From: Kenneth Whistler (kenw@sybase.com)
Date: Tue Oct 07 1997 - 19:40:03 EDT


John Cowan wrote.

>
> Kenneth Whistler wrote:
>
> > The Unicode Standard talks about abstract characters. <a-acute> is an
> > example of an abstract character in the Latin script. <d-dental-voiceless>
> > is another example of an abstract character in the Latin script.
>
> Well, this is very clear, and perhaps is the way things *should* be,
> but I don't see that it's what the Standard says, and indeed, it appears
> to me to directly contradict what the Standard says. To paraphrase
> A.P. Herbert on Parliament: if the Unicode Consortium does not mean
> what it says in the Unicode Standard, it must say so.

John has indeed caught me out not being very careful about my
terminology.

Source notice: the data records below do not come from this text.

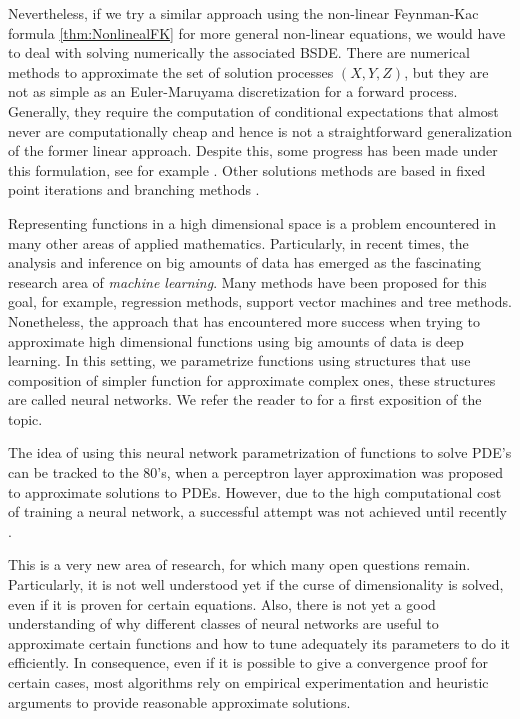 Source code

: Nevertheless, if we try a similar approach using the non-linear Feynman-Kac formula \ref{thm:NonlinealFK} for more general non-linear equations, we would have to deal with solving numerically the associated BSDE. There are numerical methods to approximate the set of solution processes $(X,Y,Z)$, but they are not as simple as an Euler-Maruyama discretization for a forward process. Generally, they require the computation of conditional expectations that almost never are computationally cheap and hence is not a straightforward generalization of the former linear approach. Despite this, some progress has been made under this formulation, see for example \cite{chessari_numerical_nodate}. Other solutions methods are based in fixed point iterations and branching methods \cite{e_algorithms_2022}.

Representing functions in a high dimensional space is a problem encountered in many other areas of applied mathematics. Particularly, in recent times, the analysis and inference on big amounts of data has emerged as the fascinating research area of \textit{machine learning}. Many methods have been proposed for this goal, for example, regression methods, support vector machines and tree methods. Nonetheless, the approach that has encountered more success when trying to approximate high dimensional functions using big amounts of data is deep learning.  In this setting, we parametrize functions using structures that use composition of simpler function for approximate complex ones, these structures are called neural networks. We refer the reader to \cite{higham_deep_2019} for a first exposition of the topic.

The idea of using this neural network parametrization of functions to solve PDE's can be tracked to the 80's, when a perceptron layer approximation was proposed to approximate solutions to PDEs. However, due to the high computational cost of training a neural network, a successful attempt was not achieved until recently \cite{beck_machine_2019}. 

This is a very new area of research, for which many open questions remain. Particularly, it is not well understood yet if the curse of dimensionality is solved, even if it is proven for certain equations. Also, there is not yet a good understanding of why different classes of neural networks are useful to approximate certain functions and how to tune adequately its parameters to do it efficiently. In consequence, even if it is possible to give a convergence proof for certain cases, most algorithms rely on empirical experimentation and heuristic arguments to provide reasonable approximate solutions.    

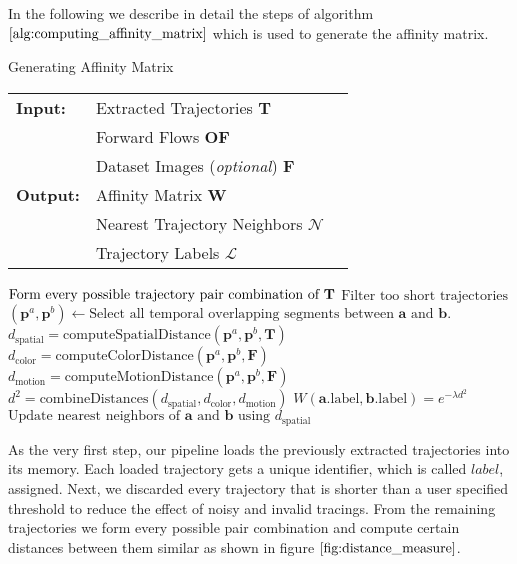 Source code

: In the following we describe in detail the steps of algorithm $\ref{alg:computing_affinity_matrix}$ which is used to generate the affinity matrix.
\begin{algorithm}[H]
\caption{Generating Affinity Matrix}
\begin{table}[H]
  \begin{tabular}{@{}lll@{}}
    \textbf{Input:} & Extracted Trajectories \bf{T} \\
		& Forward Flows \bf{OF} \\
 		& Dataset Images (\emph{optional}) \bf{F} \\
    \textbf{Output:} & Affinity Matrix \bf{W} \\
    & Nearest Trajectory Neighbors \bf{$\mathcal{N}$}\\
    & Trajectory Labels \bf{$\mathcal{L}$}\\
  \end{tabular} 
\end{table}
\setlength{\fboxrule}{0pt} 
\begin{boxedminipage}{1.0\textwidth}
  \begin{algorithmic}[1]
      \State $\text{Form every possible trajectory pair combination of } \bf{T}$
      \State $\text{Filter too short trajectories}$
        \State $\left( \textbf{p}^a, \textbf{p}^b \right) \longleftarrow\text{Select all temporal overlapping segments between } \textbf{a} \text{ and } \textbf{b}.$
        \State $d_{\text{spatial}} = \text{computeSpatialDistance}\left( \textbf{p}^a, \textbf{p}^b, \textbf{T} \right)$
        \State $d_{\text{color}} = \text{computeColorDistance}\left( \textbf{p}^a, \textbf{p}^b, \textbf{F} \right)$
        \State $d_{\text{motion}} = \text{computeMotionDistance}\left( \textbf{p}^a, \textbf{p}^b, \textbf{F} \right)$
        \State $d^2 = \text{combineDistances} \left( d_{\text{spatial}}, d_{\text{color}}, d_{\text{motion}} \right)$
        \State $W \left( \textbf{a}\text{.label}, \textbf{b}\text{.label} \right) = e^{-\lambda d^2}$
        \State $\text{Update nearest neighbors of } \textbf{a} \text{ and } \textbf{b} \text{ using } d_{\text{spatial}}$
      \EndFor
  \end{algorithmic}
  \end{boxedminipage}
  \vskip1.5pt
\label{alg:computing_affinity_matrix}
\end{algorithm}
As the very first step, our pipeline loads the previously extracted trajectories into its memory. Each loaded trajectory gets a unique identifier, which is called $\textit{label}$, assigned. Next, we discarded every trajectory that is shorter than a user specified threshold to reduce the effect of noisy and invalid tracings. From the remaining trajectories we form every possible pair combination and compute certain distances between them similar as shown in figure $\ref{fig:distance_measure}$.
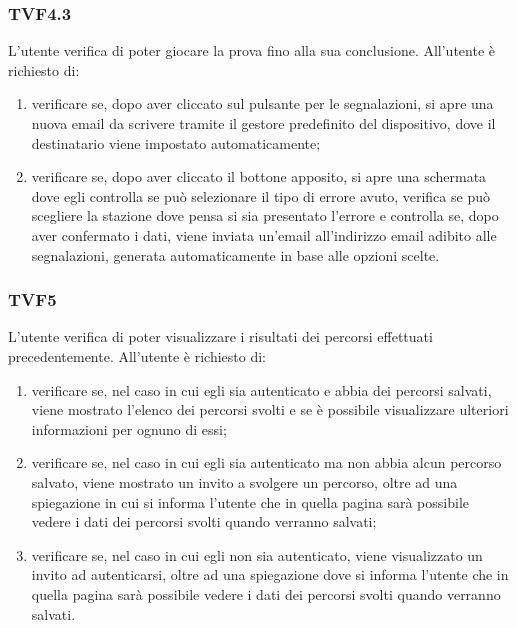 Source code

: 		\subsubsection{TVF4.3}
			L'utente verifica di poter giocare la prova fino alla sua conclusione.
			All'utente è richiesto di:
			\begin{enumerate}
				\item verificare se, dopo aver cliccato sul pulsante per le segnalazioni, si apre una nuova email da scrivere tramite il gestore predefinito del dispositivo, dove il destinatario viene impostato automaticamente;
				\item verificare se, dopo aver cliccato il bottone apposito, si apre una schermata dove egli controlla se può selezionare il tipo di errore avuto, verifica se può scegliere la stazione dove pensa si sia presentato l'errore e controlla se, dopo aver confermato i dati, viene inviata un'email all'indirizzo email adibito alle segnalazioni, generata automaticamente in base alle opzioni scelte.
			\end{enumerate}
		\subsubsection{TVF5}
			L'utente verifica di poter visualizzare i risultati dei percorsi effettuati precedentemente.
			All'utente è richiesto di:
			\begin{enumerate}
				\item verificare se, nel caso in cui egli sia autenticato e abbia dei percorsi salvati, viene mostrato l'elenco dei percorsi svolti e se è possibile visualizzare ulteriori informazioni per ognuno di essi;
				\item verificare se, nel caso in cui egli sia autenticato ma non abbia alcun percorso salvato, viene mostrato un invito a svolgere un percorso, oltre ad una spiegazione in cui si informa l'utente che in quella pagina sarà possibile vedere i dati dei percorsi svolti quando verranno salvati;
				\item verificare se, nel caso in cui egli non sia autenticato, viene visualizzato un invito ad autenticarsi, oltre ad una spiegazione dove si informa l'utente che in quella pagina sarà possibile vedere i dati dei percorsi svolti quando verranno salvati.
			\end{enumerate}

Mea culpa if this has contributed to the confusion.

The normative definition of "abstract character" on page 3-4
of the Unicode Standard means "character" as used in
ISO standards.

Unicode:

   abstract character: a unit of information used for the organization,
      control, or representation of textual data.

10646:

   character: a member of a set of elements used for the organisation [sic],
      control, or representation of data.

The intent of the Unicode definition is set membership in the
same sense as 10646. If I remember rightly, the use of qualifier
"abstract" here was to emphasize the character as unencoded entity,
apart from the coded value assigned to it. Usually in the text,
the "abstract" is dropped off, so that both standards use the
terms "character" synonymously in this sense.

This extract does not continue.